Source data:
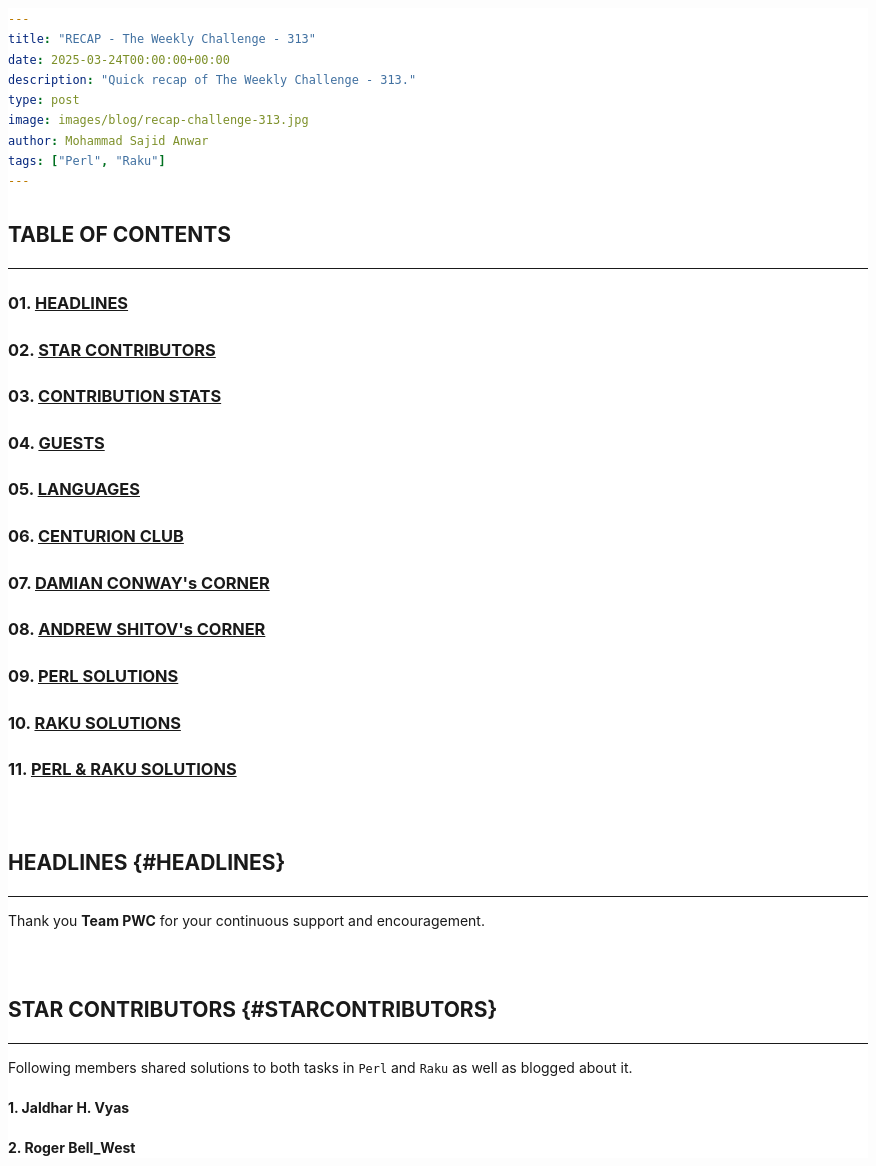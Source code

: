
 ```yaml
---
title: "RECAP - The Weekly Challenge - 313"
date: 2025-03-24T00:00:00+00:00
description: "Quick recap of The Weekly Challenge - 313."
type: post
image: images/blog/recap-challenge-313.jpg
author: Mohammad Sajid Anwar
tags: ["Perl", "Raku"]
---
```


## TABLE OF CONTENTS
***

### 01. [HEADLINES](#HEADLINES)
### 02. [STAR CONTRIBUTORS](#STARCONTRIBUTORS)
### 03. [CONTRIBUTION STATS](#CONTRIBUTIONSTATS)
### 04. [GUESTS](#GUESTS)
### 05. [LANGUAGES](#LANGUAGES)
### 06. [CENTURION CLUB](#CENTURIONCLUB)
### 07. [DAMIAN CONWAY's CORNER](#DAMIANCONWAYCORNER)
### 08. [ANDREW SHITOV's CORNER](#ANDREWSHITOVCORNER)
### 09. [PERL SOLUTIONS](#PERLSOLUTIONS)
### 10. [RAKU SOLUTIONS](#RAKUSOLUTIONS)
### 11. [PERL & RAKU SOLUTIONS](#PERLRAKUSOLUTIONS)

<br>

## HEADLINES {#HEADLINES}
***

Thank you **Team PWC** for your continuous support and encouragement.

<br>

## STAR CONTRIBUTORS {#STARCONTRIBUTORS}
***

Following members shared solutions to both tasks in `Perl` and `Raku` as well as blogged about it.

#### 1. Jaldhar H. Vyas
#### 2. Roger Bell_West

Exercise details: Report every line containing the word "HEADLINES" from the listing above.

Reply to the exercise:
### 01. [HEADLINES](#HEADLINES)
## HEADLINES {#HEADLINES}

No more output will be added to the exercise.